# What is the solubility of solids in water?

Jan 15, 2016

It depends really, some solids like $N a C l$ (table salt) are very soluble in water while others like $A g I$ are incredibly insoluble.

In general, you can have some rule of thumbs, but unless you have experience with the solid proper, you're likely to not know firsthand whether it'll solubilize or not.

#### Explanation:

Some of these rules of thumb:

• No salt (or base) of an alkali metal (e.g.: $N {a}^{+}$, ${K}^{+}$, $L {i}^{+}$) or ammonium ($N {H}_{4}^{+}$) isn't soluble.

• No salt of $N {O}_{3}^{-}$ is insoluble.

• Big, organic molecules have a tendency to be insoluble (or inmiscible) in water unless they have a lot of amine or carboxyl groups, (or at least enough in proportion to the whole molecule)

• If said big, organic molecule is soluble and anionic, pretty much any heavy metal (sometimes even "light" metals like $C {a}^{+ 2}$ or $M {g}^{+ 2}$ will precipitate it)

• $A {g}^{+}$ will precipitate pretty much any anion except ${F}^{-}$ and $S {O}_{4}^{- 2}$

• $P {O}_{4}^{- 3}$, ${S}^{- 2}$ and $C {O}_{3}^{- 2}$ will precipitate with most metals

• Besides $A {g}^{+}$, $H {g}_{2}^{+ 2}$ and $P {b}^{+ 2}$ also have a tendency to make sparingly soluble salts with halides ($C {l}^{-}$, $B {r}^{-}$ and ${I}^{-}$)

• If the salt has a cationic metal, it will be dissolved by a complexating agent, e.g.: $A g C l$ which is insoluble will be soluble in $N {H}_{4} C l$ or $N {H}_{3}$ since the latter complexates the silver.

• If the anion is the conjugated base of a weak acid, that is, if it comes from the dissociation of a weak acid, then the salt will be soluble in low pH.

• The above also applies to $C r {O}_{4}^{- 2}$ who despite not being a conjugated base, will react with protons to make $C {r}_{2} {O}_{7}^{- 2}$

• And to bases of the format $M {\left(O H\right)}_{n}$ where $M$ is a non-alkali metal.

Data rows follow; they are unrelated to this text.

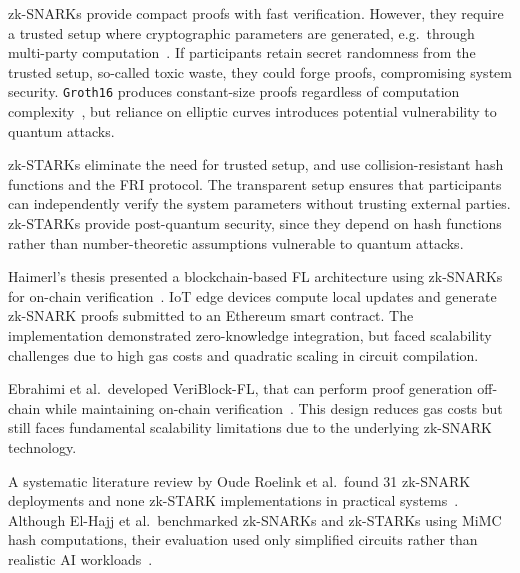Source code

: \documentclass[runningheads]{llncs}
\begin{document}
zk-SNARKs provide compact proofs with fast verification.
However, they require a trusted setup where cryptographic parameters are generated, e.g.~through multi-party computation~\cite{firstzksnark}.
If participants retain secret randomness from the trusted setup, so-called toxic waste, they could forge proofs, compromising system security. {\tt Groth16} produces constant-size proofs regardless of computation complexity~\cite{groth16}, but reliance on elliptic curves introduces potential vulnerability to quantum attacks.

zk-STARKs eliminate the need for trusted setup, and use collision-resistant hash functions and the FRI protocol. The transparent setup ensures that participants can independently verify the system parameters without trusting external parties. zk-STARKs provide post-quantum security, since they depend on hash functions rather than number-theoretic assumptions vulnerable to quantum attacks.


Haimerl's thesis presented a blockchain-based FL architecture using zk-SNARKs for on-chain verification~\cite{msthesis}. IoT edge devices compute local updates and generate zk-SNARK proofs submitted to an Ethereum smart contract.
The implementation demonstrated zero-knowledge integration, but faced scalability challenges due to high gas costs and quadratic scaling in circuit compilation.

Ebrahimi et al.~developed VeriBlock-FL, that can perform proof generation off-chain while maintaining on-chain verification~\cite{mainflzkp}. This design reduces gas costs but still faces fundamental scalability limitations due to the underlying zk-SNARK technology.

A systematic literature review by Oude Roelink et al.~found 31 zk-SNARK deployments and none zk-STARK implementations in practical systems~\cite{oude2024systematic}.
Although El-Hajj et al.~benchmarked zk-SNARKs and zk-STARKs using MiMC hash computations, their evaluation used only simplified circuits rather than realistic AI workloads~\cite{evaluatingzkp}.
\end{document}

• If it has a metalic cation that isn't an alkali metal, it will most likely create a new precipitate in high pHs.

Of course, it's important to remember that all of these rules of thumbs, will have their ocasional exceptions.

Usually, there are tables that will tell you how soluble something is, but instead of solubility they'll tell you the $K p s$. The $K p s$ of a random salt ${M}_{x} {A}_{y}$ is

$K p s = {\left[{M}^{+ y}\right]}^{x} {\left[{A}^{- x}\right]}^{y}$

If it isn't in the table, then it's soluble; usually the kps will be numbers like ${10}^{- 9}$ and lower; there's a way to relate $K p s$ and solubility, it's given by

$\sqrt[x + y]{\frac{K p s}{{x}^{x} \cdot {y}^{y}}} = s$

This will only work for perfect pure water though.